Collected data:
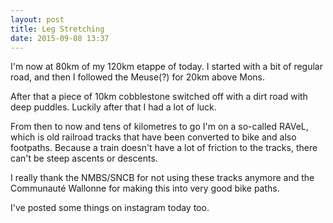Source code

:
 ```yaml
---
layout: post
title: Leg Stretching
date: 2015-09-08 13:37
---
```


I'm now at 80km of my 120km etappe of today. I started with a bit of regular road, and then I followed the Meuse(?) for 20km above Mons.

After that a piece of 10km cobblestone switched off with a dirt road with deep puddles. Luckily after that I had a lot of luck.

From then to now and tens of kilometres to go I'm on a so-called RAVeL, which is old railroad tracks that have been converted to bike and also footpaths. Because a train doesn't have a lot of friction to the tracks, there can't be steep ascents or descents.

I really thank the NMBS/SNCB for not using these tracks anymore and the Communauté Wallonne for making this into very good bike paths.

I've posted some things on instagram today too.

▸ WORK ORDER
An exact copy of the records above is needed, with the pictures removed.

▸ WRITTEN SOLUTION
Source code

:
 ```yaml
---
layout: post
title: Leg Stretching
date: 2015-09-08 13:37
---
```


I'm now at 80km of my 120km etappe of today. I started with a bit of regular road, and then I followed the Meuse(?) for 20km above Mons.

After that a piece of 10km cobblestone switched off with a dirt road with deep puddles. Luckily after that I had a lot of luck.

From then to now and tens of kilometres to go I'm on a so-called RAVeL, which is old railroad tracks that have been converted to bike and also footpaths. Because a train doesn't have a lot of friction to the tracks, there can't be steep ascents or descents.

I really thank the NMBS/SNCB for not using these tracks anymore and the Communauté Wallonne for making this into very good bike paths.

I've posted some things on instagram today too.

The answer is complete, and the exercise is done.